Requirements: You'll need strong programming skills for homeworks and a final project. Natural language processing (465) is recommended, but not required.

Course Structure and Grading

Homework (4 assignments, 10 points apiece)

Class meetings will consist mainly of lectures, but the only way to fully understand all of the problems that you need to solve in building a language processing system is to go out and build one. To that end, the course will be evaluated on four competitive homework assignments and a final project.

The goal of each homework assignment will be to build a system the solves a well-defined subproblem of machine translation. Students will earn a passing grade (7 points) by correctly implementing a standard algorithm that we specify, and additional credit for building the best system according to an objective metric: 6 points for the best system, 5 points for the second best, and so on. To receive an A in the class, you must compete! For each task we will provide a simple baseline, datasets, and metrics. The tasks are:

Reranking: find the most accurate translation of a sentence, given an input and a list of ranked alternative translations.

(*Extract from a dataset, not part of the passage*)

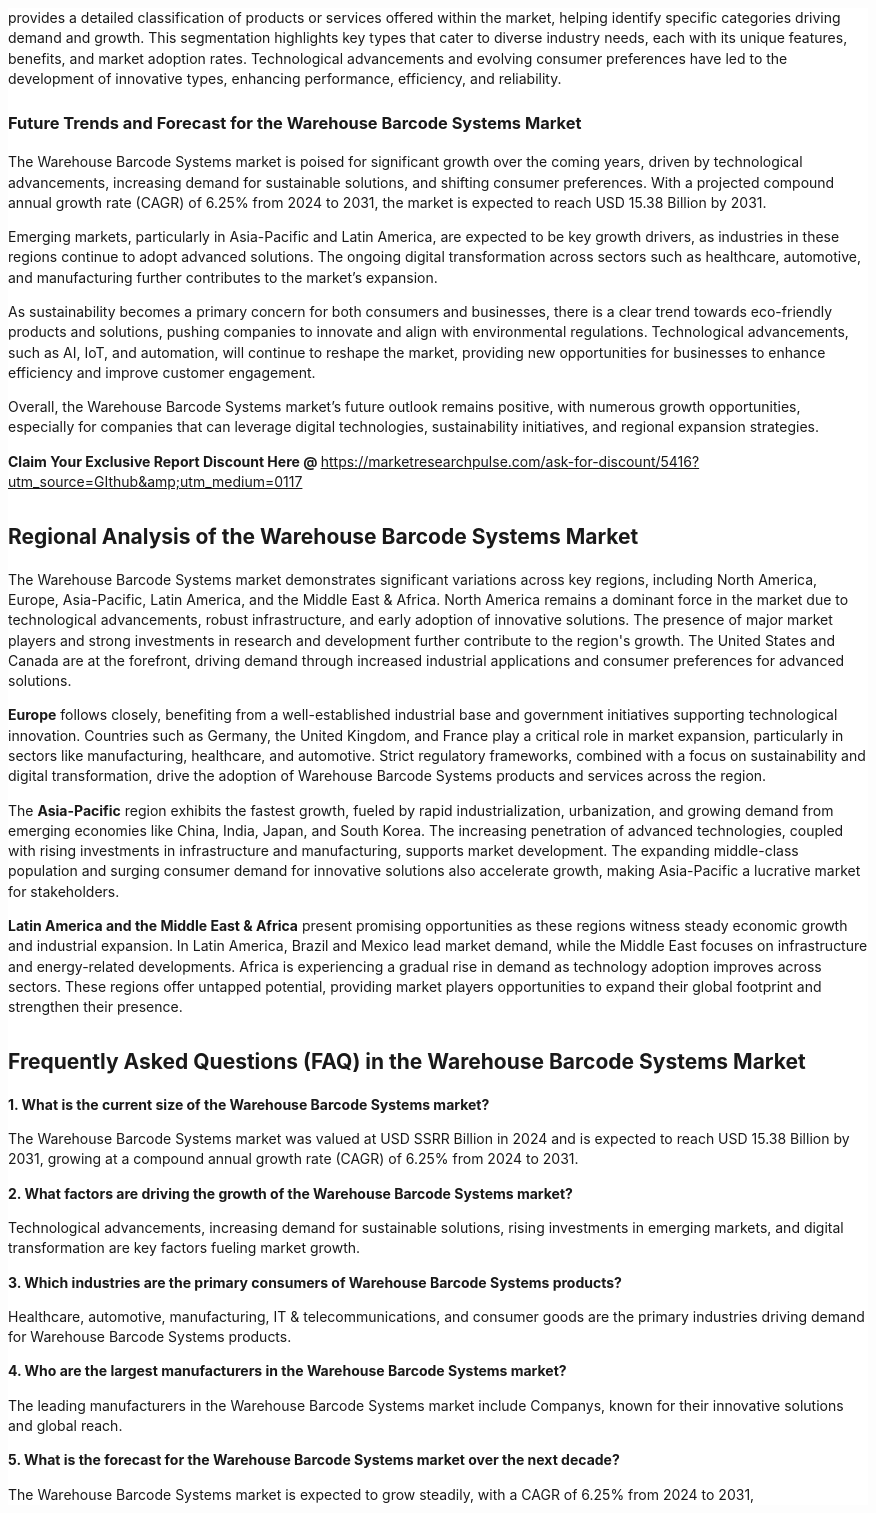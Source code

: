 provides a detailed classification of products or services offered within the market, helping identify specific categories driving demand and growth. This segmentation highlights key types that cater to diverse industry needs, each with its unique features, benefits, and market adoption rates. Technological advancements and evolving consumer preferences have led to the development of innovative types, enhancing performance, efficiency, and reliability.</p><h3>Future Trends and Forecast for the Warehouse Barcode Systems Market</h3><p>The Warehouse Barcode Systems market is poised for significant growth over the coming years, driven by technological advancements, increasing demand for sustainable solutions, and shifting consumer preferences. With a projected compound annual growth rate (CAGR) of 6.25% from 2024 to 2031, the market is expected to reach USD 15.38 Billion by 2031.</p><p>Emerging markets, particularly in Asia-Pacific and Latin America, are expected to be key growth drivers, as industries in these regions continue to adopt advanced solutions. The ongoing digital transformation across sectors such as healthcare, automotive, and manufacturing further contributes to the market&rsquo;s expansion.</p><p>As sustainability becomes a primary concern for both consumers and businesses, there is a clear trend towards eco-friendly products and solutions, pushing companies to innovate and align with environmental regulations. Technological advancements, such as AI, IoT, and automation, will continue to reshape the market, providing new opportunities for businesses to enhance efficiency and improve customer engagement.</p><p>Overall, the Warehouse Barcode Systems market&rsquo;s future outlook remains positive, with numerous growth opportunities, especially for companies that can leverage digital technologies, sustainability initiatives, and regional expansion strategies.</p><p><strong>Claim Your Exclusive Report Discount Here @ </strong><a href="https://marketresearchpulse.com/ask-for-discount/5416?utm_source=GIthub&amp;utm_medium=0117">https://marketresearchpulse.com/ask-for-discount/5416?utm_source=GIthub&amp;utm_medium=0117</a></p><h2><strong>Regional Analysis of the Warehouse Barcode Systems Market</strong></h2><p>The Warehouse Barcode Systems market demonstrates significant variations across key regions, including North America, Europe, Asia-Pacific, Latin America, and the Middle East &amp; Africa. North America remains a dominant force in the market due to technological advancements, robust infrastructure, and early adoption of innovative solutions. The presence of major market players and strong investments in research and development further contribute to the region's growth. The United States and Canada are at the forefront, driving demand through increased industrial applications and consumer preferences for advanced solutions.</p><p><strong>Europe</strong> follows closely, benefiting from a well-established industrial base and government initiatives supporting technological innovation. Countries such as Germany, the United Kingdom, and France play a critical role in market expansion, particularly in sectors like manufacturing, healthcare, and automotive. Strict regulatory frameworks, combined with a focus on sustainability and digital transformation, drive the adoption of Warehouse Barcode Systems products and services across the region.</p><p>The <strong>Asia-Pacific</strong> region exhibits the fastest growth, fueled by rapid industrialization, urbanization, and growing demand from emerging economies like China, India, Japan, and South Korea. The increasing penetration of advanced technologies, coupled with rising investments in infrastructure and manufacturing, supports market development. The expanding middle-class population and surging consumer demand for innovative solutions also accelerate growth, making Asia-Pacific a lucrative market for stakeholders.</p><p><strong>Latin America and the Middle East &amp; Africa</strong> present promising opportunities as these regions witness steady economic growth and industrial expansion. In Latin America, Brazil and Mexico lead market demand, while the Middle East focuses on infrastructure and energy-related developments. Africa is experiencing a gradual rise in demand as technology adoption improves across sectors. These regions offer untapped potential, providing market players opportunities to expand their global footprint and strengthen their presence.</p><h2><strong>Frequently Asked Questions (FAQ) in the Warehouse Barcode Systems Market</strong></h2><p><strong>1. What is the current size of the Warehouse Barcode Systems market?</strong></p><p>The Warehouse Barcode Systems market was valued at USD SSRR Billion in 2024 and is expected to reach USD 15.38 Billion by 2031, growing at a compound annual growth rate (CAGR) of 6.25% from 2024 to 2031.</p><p><strong>2. What factors are driving the growth of the Warehouse Barcode Systems market?</strong></p><p>Technological advancements, increasing demand for sustainable solutions, rising investments in emerging markets, and digital transformation are key factors fueling market growth.</p><p><strong>3. Which industries are the primary consumers of Warehouse Barcode Systems products?</strong></p><p>Healthcare, automotive, manufacturing, IT &amp; telecommunications, and consumer goods are the primary industries driving demand for Warehouse Barcode Systems products.</p><p><strong>4. Who are the largest manufacturers in the Warehouse Barcode Systems market?</strong></p><p>The leading manufacturers in the Warehouse Barcode Systems market include Companys, known for their innovative solutions and global reach.</p><p><strong>5. What is the forecast for the Warehouse Barcode Systems market over the next decade?</strong></p><p>The Warehouse Barcode Systems market is expected to grow steadily, with a CAGR of 6.25% from 2024 to 2031,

In-Class Presentation: Language in Ten Minutes (10 points)

How are you going to build a machine translation system unless you know at least a little bit about language? You will be required to give a short presentation (~10 minutes) on a particular language that you do not speak natively, e.g., Arabic, Chinese, Czech, Hindi, Italian, or Maltese.

You should prepare three to six slides for your presentation, covering language facts (demographics, location, etc.) important linguistic characteristics (orthography, morphology, syntax) and computational efforts such as resources, tools, papers. For instance, how many entries are there about the language in the MT Archive? and what are they generally about? Be creative and have fun. Asking for help from native speakers or language experts is great. But you are ultimately responsible for the presentation.

This assignment was inspired by Nizar Habash. You might want to browse the examples from his class, and his list of recommended resources: Ethnologue, Omniglot, About World Languages, and the Machine Translation Archive.

Presentations will be graded on thoroughness and clarity. What did you learn from your research that was really interesting? Tell us!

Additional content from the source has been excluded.